Fireside with FLYR Chief Scientist

Minna Vaisanen, VP Customer Success
Apr 8, 2019 - 4 minute read

Minna
Let me start with a broad question: what do you think a revenue manager should focus on when it comes to pricing hotels and hostel in today’s fast-paced world?

David
Well, the world has always been changing. The difference today is how much faster we are at reacting to change.

Years ago it would be unthinkable that someone would make a reservation for your hotel in Australia from the US and within minutes FLYR in London would be able to analyze that booking and all of your other bookings and decide that there is a better pricing strategy.

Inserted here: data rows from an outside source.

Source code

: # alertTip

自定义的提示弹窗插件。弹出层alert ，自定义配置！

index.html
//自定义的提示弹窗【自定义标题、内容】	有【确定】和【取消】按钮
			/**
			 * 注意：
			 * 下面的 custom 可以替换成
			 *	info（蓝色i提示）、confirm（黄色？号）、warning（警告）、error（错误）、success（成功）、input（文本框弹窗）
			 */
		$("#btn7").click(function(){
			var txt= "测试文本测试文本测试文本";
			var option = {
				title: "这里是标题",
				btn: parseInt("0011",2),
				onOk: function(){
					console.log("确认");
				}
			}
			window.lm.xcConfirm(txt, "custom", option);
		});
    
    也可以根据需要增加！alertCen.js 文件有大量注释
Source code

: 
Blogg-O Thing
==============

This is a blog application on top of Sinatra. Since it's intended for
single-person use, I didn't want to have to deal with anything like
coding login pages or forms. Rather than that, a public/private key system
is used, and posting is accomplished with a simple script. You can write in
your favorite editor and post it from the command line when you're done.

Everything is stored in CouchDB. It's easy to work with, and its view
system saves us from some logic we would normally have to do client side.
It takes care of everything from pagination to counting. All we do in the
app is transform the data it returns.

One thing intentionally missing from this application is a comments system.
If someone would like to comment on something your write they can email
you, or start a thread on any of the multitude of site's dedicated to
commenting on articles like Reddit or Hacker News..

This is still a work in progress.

Today, that’s a reality, not only for big hotel groups but also for mid-sized groups and smaller hotels. So, that connectivity and other advances in the underlying technologies are giving hotels new capabilities at a speed never seen before.

Minna
You are definitely right that response times have become a greater focus in revenue management. It used to be enough to adapt to demand weekly, then daily, now hourly. But, let me dive in, how, as a hotel, do I know that I am selling at the right price?

David
You actually have a lot of information about how good your price is. Your inventory is out in a global market, with potential customers constantly looking at your price. If they buy the room at the price you set, that’s a signal of demand. If your room is sitting out there at that price and nobody is buying it, that’s also a signal that maybe your price is too high. This is common sense, and any revenue manager goes through this thought process many times a day. The tricky part is deciding by how much to increase or decrease your price, when to react and when to hold your horses.

Minna
Right, that is something that revenue management teams struggle with on a daily basis. How does FLYR decide when to react and when to wait?

David
At FLYR, we use a framework called Continuous Pricing. Within this framework there are four components necessary for optimal pricing:

  1. Real-time. The RMS runs continuously, updating its underlying assumptions as soon as bookings or cancellations happen.
  2. Price paths. The RMS computes optimal price paths for the future. In other words, you understand the uniquely optimal price path for every room-night.
  3. Probabilistic forecasts. This is a fancy way of saying that the RMS contains an understanding of uncertainty. This makes it possible to respond differently in a situation where you have high confidence compared to situations where you have low confidence.
  4. Open pricing. There are no scientific restrictions on what the optimal price can be (obviously they can still be set manually). In other words, if £34.50 is the optimal price that’s what you should use, not some other price.

Minna
Lots of new concepts there and probably a whole other conversation just on those four topics (but let’s keep that for another day). My question: how does #ContinuousPricing change the role of a revenue manager?

David
We all have parts of our jobs that we find harder to be certain about. Having a reliable system that uses continuous pricing means that you don’t need to worry about missing a surge in demand, or leaving some nights unattended and noticing later that you missed revenue there. And I am sure that combing through spreadsheets late at night or trying to set up some arbitrary pricing buckets for each of the rooms in your property has caused some grey hairs. However, at FLYR, our aspiration is not only to make your life easier, but also help you increase the certainty in how much revenue you will get so that you can spend the extra cash investing in what matters to your customers: your property.

Minna
What about if I’m not using an RMS that does Continuous Pricing. How can I incorporate these insights into my work?

David
Well, the easy solution is to use FLYR! But if you want to go the hard way I would suggest:

  1. Monitor your bookings as regularly as you can, maybe with alerts for unusual activity. Rate shoppers are not updated quickly enough, and even if they were, your competition might not update their prices regularly, so you need to react.
  2. Think about what you think you have achieved in the past in terms of occupancy, and how you achieved it. Did you lower prices at the end? Did you on average keep your prices flat? Maybe try increasing your prices ever slightly on nights that are going as expected towards the end of the booking period.
  3. Do forecasts! Even if it’s just looking at the same time last year. And equally important, keep a record of how well your forecast did in hindsight. If your forecast for Mondays is very good, you know where you’ll end up in occupancy, react if you’re not getting there. If your forecast for Tuesdays is bad, try to aim for somewhat higher occupancy than what your forecast says.
  4. Get rid of price buckets. Incrementally increase and decrease prices to see how they impact demand. After all, you are trying to hit a very fine balance, so best to tune price slowly.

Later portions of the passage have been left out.